When a line in the data below includes "enterUsername", pick it out and copy it.

[Dataset entries]

□ □ □ □

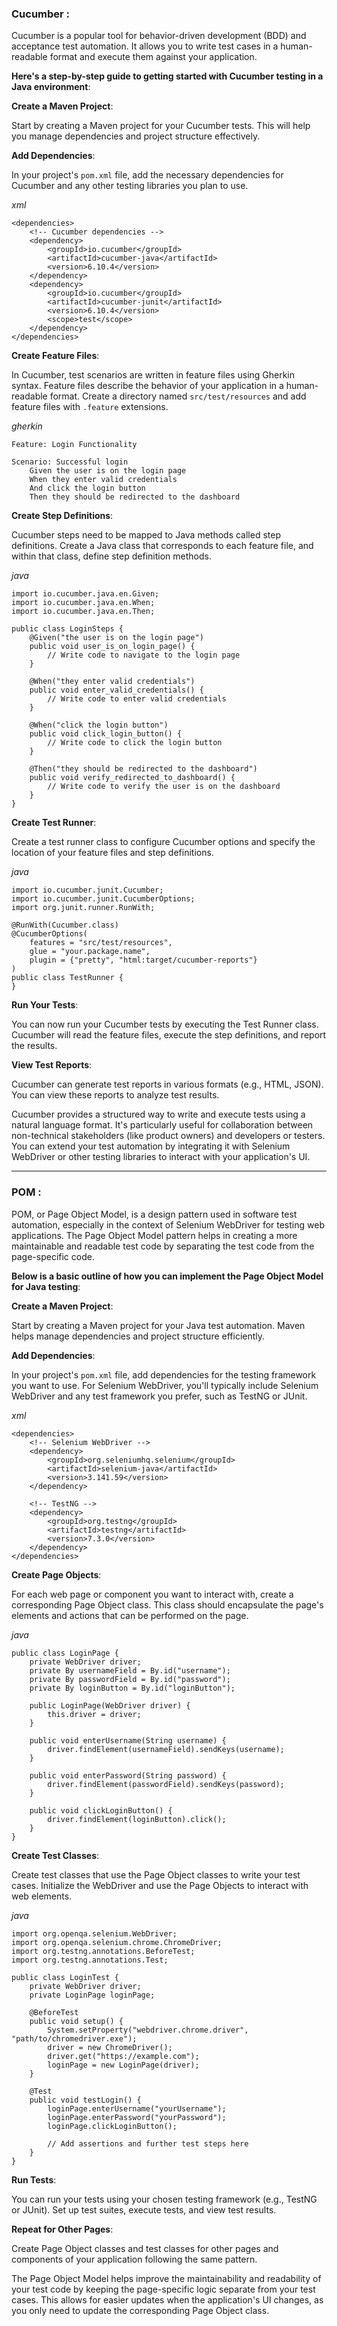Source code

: ### Cucumber :

Cucumber is a popular tool for behavior-driven development (BDD) and acceptance test automation. It allows you to write test cases in a human-readable format and execute them against your application. 

**Here's a step-by-step guide to getting started with Cucumber testing in a Java environment**:

**Create a Maven Project**:

Start by creating a Maven project for your Cucumber tests. This will help you manage dependencies and project structure effectively.

**Add Dependencies**:

In your project's `pom.xml` file, add the necessary dependencies for Cucumber and any other testing libraries you plan to use.

*xml*

```
<dependencies>
    <!-- Cucumber dependencies -->
    <dependency>
        <groupId>io.cucumber</groupId>
        <artifactId>cucumber-java</artifactId>
        <version>6.10.4</version>
    </dependency>
    <dependency>
        <groupId>io.cucumber</groupId>
        <artifactId>cucumber-junit</artifactId>
        <version>6.10.4</version>
        <scope>test</scope>
    </dependency>
</dependencies>
```

**Create Feature Files**:

In Cucumber, test scenarios are written in feature files using Gherkin syntax. Feature files describe the behavior of your application in a human-readable format. Create a directory named `src/test/resources` and add feature files with `.feature` extensions.

*gherkin*

```
Feature: Login Functionality

Scenario: Successful login
    Given the user is on the login page
    When they enter valid credentials
    And click the login button
    Then they should be redirected to the dashboard
```

**Create Step Definitions**:

Cucumber steps need to be mapped to Java methods called step definitions. Create a Java class that corresponds to each feature file, and within that class, define step definition methods.

*java*

```
import io.cucumber.java.en.Given;
import io.cucumber.java.en.When;
import io.cucumber.java.en.Then;

public class LoginSteps {
    @Given("the user is on the login page")
    public void user_is_on_login_page() {
        // Write code to navigate to the login page
    }

    @When("they enter valid credentials")
    public void enter_valid_credentials() {
        // Write code to enter valid credentials
    }

    @When("click the login button")
    public void click_login_button() {
        // Write code to click the login button
    }

    @Then("they should be redirected to the dashboard")
    public void verify_redirected_to_dashboard() {
        // Write code to verify the user is on the dashboard
    }
}
```

**Create Test Runner**:

Create a test runner class to configure Cucumber options and specify the location of your feature files and step definitions.

*java*

```
import io.cucumber.junit.Cucumber;
import io.cucumber.junit.CucumberOptions;
import org.junit.runner.RunWith;

@RunWith(Cucumber.class)
@CucumberOptions(
    features = "src/test/resources",
    glue = "your.package.name",
    plugin = {"pretty", "html:target/cucumber-reports"}
)
public class TestRunner {
}

```

**Run Your Tests**:

You can now run your Cucumber tests by executing the Test Runner class. Cucumber will read the feature files, execute the step definitions, and report the results.

**View Test Reports**:

Cucumber can generate test reports in various formats (e.g., HTML, JSON). You can view these reports to analyze test results.

Cucumber provides a structured way to write and execute tests using a natural language format. It's particularly useful for collaboration between non-technical stakeholders (like product owners) and developers or testers. You can extend your test automation by integrating it with Selenium WebDriver or other testing libraries to interact with your application's UI.

---


### **POM** :

POM, or Page Object Model, is a design pattern used in software test automation, especially in the context of Selenium WebDriver for testing web applications. The Page Object Model pattern helps in creating a more maintainable and readable test code by separating the test code from the page-specific code. 

<font size=”1”> **Below is a basic outline of how you can implement the Page Object Model for Java testing**: </font>

**Create a Maven Project**:

Start by creating a Maven project for your Java test automation. Maven helps manage dependencies and project structure efficiently.

**Add Dependencies**:

In your project's ```pom.xml``` file, add dependencies for the testing framework you want to use. For Selenium WebDriver, you'll typically include Selenium WebDriver and any test framework you prefer, such as TestNG or JUnit.

*xml*
```
<dependencies>
    <!-- Selenium WebDriver -->
    <dependency>
        <groupId>org.seleniumhq.selenium</groupId>
        <artifactId>selenium-java</artifactId>
        <version>3.141.59</version>
    </dependency>
    
    <!-- TestNG -->
    <dependency>
        <groupId>org.testng</groupId>
        <artifactId>testng</artifactId>
        <version>7.3.0</version>
    </dependency>
</dependencies>
```

**Create Page Objects**:

For each web page or component you want to interact with, create a corresponding Page Object class. This class should encapsulate the page's elements and actions that can be performed on the page.

*java*
```
public class LoginPage {
    private WebDriver driver;
    private By usernameField = By.id("username");
    private By passwordField = By.id("password");
    private By loginButton = By.id("loginButton");
    
    public LoginPage(WebDriver driver) {
        this.driver = driver;
    }
    
    public void enterUsername(String username) {
        driver.findElement(usernameField).sendKeys(username);
    }
    
    public void enterPassword(String password) {
        driver.findElement(passwordField).sendKeys(password);
    }
    
    public void clickLoginButton() {
        driver.findElement(loginButton).click();
    }
}
```

**Create Test Classes**:

Create test classes that use the Page Object classes to write your test cases. Initialize the WebDriver and use the Page Objects to interact with web elements.

*java*
```
import org.openqa.selenium.WebDriver;
import org.openqa.selenium.chrome.ChromeDriver;
import org.testng.annotations.BeforeTest;
import org.testng.annotations.Test;

public class LoginTest {
    private WebDriver driver;
    private LoginPage loginPage;
    
    @BeforeTest
    public void setup() {
        System.setProperty("webdriver.chrome.driver", "path/to/chromedriver.exe");
        driver = new ChromeDriver();
        driver.get("https://example.com");
        loginPage = new LoginPage(driver);
    }
    
    @Test
    public void testLogin() {
        loginPage.enterUsername("yourUsername");
        loginPage.enterPassword("yourPassword");
        loginPage.clickLoginButton();
        
        // Add assertions and further test steps here
    }
}
```

**Run Tests**:

You can run your tests using your chosen testing framework (e.g., TestNG or JUnit). Set up test suites, execute tests, and view test results.

**Repeat for Other Pages**:

Create Page Object classes and test classes for other pages and components of your application following the same pattern.

The Page Object Model helps improve the maintainability and readability of your test code by keeping the page-specific logic separate from your test cases. This allows for easier updates when the application's UI changes, as you only need to update the corresponding Page Object class.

□ □ □ □

**Task response**
    public void enterUsername(String username) {
        loginPage.enterUsername("yourUsername");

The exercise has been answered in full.